For a scaling, customer-specific production, you must ensure that all essential restrictions of feasibility in production have already been considered in the sales process. For parts provisioning in requirements planning and in production, you must supply exactly those components that correspond to the specification of the sales order. A missing or wrong part can bring the entire production to a stop or at least result in expensive standstills.
So the configuration knowledge must be passed from the sales order up to production, and must be considered particularly for the bill of materials explosion in requirements planning and material flow according to customer requirements. Here, production planning and control must handle large numbers of very different customer variants in a manageable combination of standard processes and individual tasks. This is a problem of complexity management that can be solved through the close cooperation of all experts involved in the process. Without IT, such processes cannot be mastered in large scopes.
However, classic IT is not enough here. It increasingly involves the question of which language the different expert areas can use to communicate with one another, that is, the engineers in construction and production on the one hand and the employees in sales and distribution and marketing on the other hand.
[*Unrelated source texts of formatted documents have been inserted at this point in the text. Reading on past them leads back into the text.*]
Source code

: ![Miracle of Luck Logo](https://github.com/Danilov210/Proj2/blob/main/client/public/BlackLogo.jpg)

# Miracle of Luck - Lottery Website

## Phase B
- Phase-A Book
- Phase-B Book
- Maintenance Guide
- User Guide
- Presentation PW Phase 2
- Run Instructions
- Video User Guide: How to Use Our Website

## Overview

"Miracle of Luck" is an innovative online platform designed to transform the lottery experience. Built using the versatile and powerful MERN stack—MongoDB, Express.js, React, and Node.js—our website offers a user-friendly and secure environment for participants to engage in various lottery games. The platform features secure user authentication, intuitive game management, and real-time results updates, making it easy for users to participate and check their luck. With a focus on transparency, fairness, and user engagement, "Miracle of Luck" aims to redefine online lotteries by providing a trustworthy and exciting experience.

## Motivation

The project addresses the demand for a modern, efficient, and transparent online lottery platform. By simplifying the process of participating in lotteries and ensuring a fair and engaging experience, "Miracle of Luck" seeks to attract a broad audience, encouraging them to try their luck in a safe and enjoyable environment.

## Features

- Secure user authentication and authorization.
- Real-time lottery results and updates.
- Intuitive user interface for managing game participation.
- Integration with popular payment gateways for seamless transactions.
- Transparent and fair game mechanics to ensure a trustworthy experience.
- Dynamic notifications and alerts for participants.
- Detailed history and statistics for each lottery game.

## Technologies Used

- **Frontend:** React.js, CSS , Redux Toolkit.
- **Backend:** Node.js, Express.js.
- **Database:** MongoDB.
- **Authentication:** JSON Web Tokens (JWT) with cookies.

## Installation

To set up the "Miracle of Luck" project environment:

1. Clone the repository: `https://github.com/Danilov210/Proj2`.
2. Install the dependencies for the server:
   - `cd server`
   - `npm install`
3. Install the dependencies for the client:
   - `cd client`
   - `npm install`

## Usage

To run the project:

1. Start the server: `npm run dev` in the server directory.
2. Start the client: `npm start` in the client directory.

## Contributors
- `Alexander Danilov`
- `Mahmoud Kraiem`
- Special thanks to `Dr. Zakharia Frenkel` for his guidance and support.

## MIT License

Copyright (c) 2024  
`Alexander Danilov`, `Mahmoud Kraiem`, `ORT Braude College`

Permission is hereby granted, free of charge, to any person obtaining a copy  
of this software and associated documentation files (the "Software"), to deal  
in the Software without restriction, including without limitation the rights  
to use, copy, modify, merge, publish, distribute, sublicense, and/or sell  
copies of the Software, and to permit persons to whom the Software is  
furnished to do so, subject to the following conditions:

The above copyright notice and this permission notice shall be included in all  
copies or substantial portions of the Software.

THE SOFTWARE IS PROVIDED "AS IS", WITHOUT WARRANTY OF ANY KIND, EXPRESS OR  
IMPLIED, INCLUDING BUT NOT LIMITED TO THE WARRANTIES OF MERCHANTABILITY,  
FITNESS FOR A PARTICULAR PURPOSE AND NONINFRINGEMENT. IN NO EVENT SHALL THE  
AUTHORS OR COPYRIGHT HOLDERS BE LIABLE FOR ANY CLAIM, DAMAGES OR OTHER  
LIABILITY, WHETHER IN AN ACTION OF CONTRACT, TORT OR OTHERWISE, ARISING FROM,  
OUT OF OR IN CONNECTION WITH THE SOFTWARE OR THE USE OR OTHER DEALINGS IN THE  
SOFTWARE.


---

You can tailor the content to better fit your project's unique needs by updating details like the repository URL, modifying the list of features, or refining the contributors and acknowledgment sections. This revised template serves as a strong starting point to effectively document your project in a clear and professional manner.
How can the enterprise as a whole present itself to the customer and speak the language of the customer at the same time? The customer searches for a solution to a requirement that he describes in his language. A translation must be provided here: from the language of the customer and his problem into the language of the solution partner and his internal processes and services. The world of customer requirements is dynamic, so how can you determine future requirements and meet them tomorrow by providing a technical implementation? How can you pursue technical innovations that ultimately create the demand of tomorrow? These questions require effective knowledge management, which, in turn, is possible only using extended methods of information management.